According to Wright, the entire manuscript was written with the E-type bar of the typewriter tied down; thus making it impossible for that letter to be printed. This was done so that none of that vowel might slip in accidentally. In the story, Wright did not use abbreviations such as Mr. and he avoided using numerals as words. The word ‘said’ has also been used frequently to replace ‘replied’ and ‘asked’ could not be used as well. “Pronouns also caused trouble; for such words as he, she, they, them, theirs, her, herself, myself, himself, yourself, etc., could not be utilised.” Claimed Wright. Likewise, the lack of ability to use ‘the’ is particularly troublesome for him as it is the most common article that is used in English. The book took him five and a half months to write and was newsworthy even before he had finished. Gadsby tells a story of a fictional city called Branton Hills, which is revitalised by the effort of a new mayor John Gadsby and helps increase the town’s population. The book died down for some time but gradually gained attention over the years. Today, it has become a classic despite the awkwardness of the language used in the novel.
The first paragraph of the story goes like this:
“If youth, throughout all history, had had a champion to stand up for it; to show a doubting world that a child can think; and, possibly, do it practically; you wouldn’t constantly run across folks today who claim that “a child don’t know anything.” A child’s brain starts functioning at birth; and has, amongst its many infant convolutions, thousands of dormant atoms, into which God has put a mystic possibility for noticing an adult’s act, and figuring out its purport.”

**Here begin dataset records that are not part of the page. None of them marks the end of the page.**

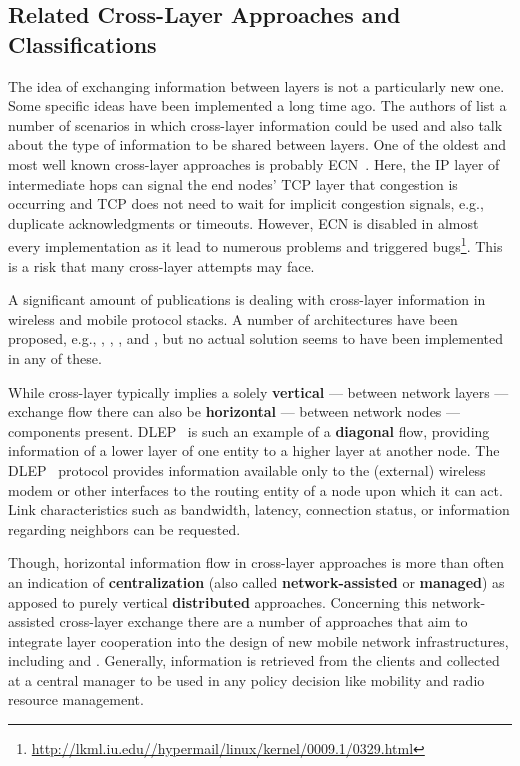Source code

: \subsection{Related Cross-Layer Approaches and Classifications}

The idea of exchanging information between layers is not a particularly new one. Some specific ideas have been implemented a long time ago. The authors of \cite{Raisinghani2004720} list a number of scenarios in which cross-layer information could be used and also talk about the type of information to be shared between layers. One of the oldest and most well known cross-layer approaches is probably \gls{ECN}~\cite{rfc3168}. Here, the \gls{IP} layer of intermediate hops can signal the end nodes' \gls{TCP} layer that congestion is occurring and \gls{TCP} does not need to wait for implicit congestion signals, e.g., duplicate acknowledgments or timeouts. However, \gls{ECN} is disabled in almost every implementation as it lead to numerous problems and triggered bugs\footnote{\url{http://lkml.iu.edu//hypermail/linux/kernel/0009.1/0329.html}}. This is a risk that many cross-layer attempts may face.

A significant amount of publications is dealing with cross-layer information in wireless and mobile protocol stacks. A number of architectures have been proposed, e.g., \cite{raisinghani2004eclair, 1580937}, \cite{wang2003multi}, \cite{1200522}, and \cite{krishna2007cross}, but no actual solution seems to have been implemented in any of these.

While cross-layer typically implies a solely \textbf{vertical} --- between network layers --- exchange flow there can also be \textbf{horizontal} --- between network nodes --- components present. \gls{DLEP}~\cite{ietf2013dlepdraft} is such an example of a \textbf{diagonal} flow, providing information of a lower layer of one entity to a higher layer at another node. The \gls{DLEP}~\cite{ietf2013dlepdraft,6379143} protocol provides information available only to the (external) wireless modem or other interfaces to the routing entity of a node upon which it can act. Link characteristics such as bandwidth, latency, connection status, or information regarding neighbors can be requested.

Though, horizontal information flow in cross-layer approaches is more than often an indication of \textbf{centralization} (also called \textbf{network-assisted} or \textbf{managed}) as apposed to purely vertical \textbf{distributed} approaches. Concerning this network-assisted cross-layer exchange there are a number of approaches that aim to integrate layer cooperation into the design of new mobile network infrastructures, including \cite{zarai2010seamless} and \cite{Piamrat20111066}. Generally, information is retrieved from the clients and collected at a central manager to be used in any policy decision like mobility and radio resource management.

It is rather difficult when the most common letter is taken out of the context since it is almost impossible when you have to use prepositions such as ‘of’, ‘to’, and ‘in’ next to ‘e’ words. David Taylor, who is a blogger, did a research on the book and found out that Wright used more ‘g’ than other letters after removing the letter ‘e’, based on The Atlantic. The chart below illustrates the frequency of each letter used after ignoring the most common letter.

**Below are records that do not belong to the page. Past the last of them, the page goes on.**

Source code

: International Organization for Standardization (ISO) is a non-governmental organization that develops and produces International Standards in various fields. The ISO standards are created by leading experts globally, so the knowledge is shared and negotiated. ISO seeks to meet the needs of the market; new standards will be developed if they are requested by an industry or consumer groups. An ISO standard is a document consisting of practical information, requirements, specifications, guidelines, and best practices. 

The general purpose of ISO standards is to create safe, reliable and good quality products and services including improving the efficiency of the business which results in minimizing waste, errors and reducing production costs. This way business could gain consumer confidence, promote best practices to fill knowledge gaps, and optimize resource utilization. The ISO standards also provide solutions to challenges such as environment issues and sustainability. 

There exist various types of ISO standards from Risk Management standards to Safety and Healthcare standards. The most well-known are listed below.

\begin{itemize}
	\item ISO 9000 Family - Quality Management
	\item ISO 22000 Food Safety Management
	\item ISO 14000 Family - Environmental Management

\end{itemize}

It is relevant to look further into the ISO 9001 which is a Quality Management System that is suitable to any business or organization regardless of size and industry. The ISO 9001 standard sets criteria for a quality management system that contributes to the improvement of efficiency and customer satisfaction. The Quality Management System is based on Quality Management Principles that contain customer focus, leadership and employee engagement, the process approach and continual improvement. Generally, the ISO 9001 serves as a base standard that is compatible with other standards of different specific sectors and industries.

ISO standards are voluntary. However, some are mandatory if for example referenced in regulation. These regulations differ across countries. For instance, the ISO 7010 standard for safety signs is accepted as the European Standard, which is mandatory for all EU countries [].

From the chart, we notice that the letter ‘g’ has an occurrence of 1571 and the letter ‘f’ appears to be the least letter that is used in the story as I mentioned above.
To conclude, it is always interesting to look at the language and data when you want to carry out a research or when you are curious about the linguistic side of a language. Again, it is challenging to use words without using the most common letter and it will dramatically affect the writings. So, unless you’re up for a challenge, it won’t worth a penny.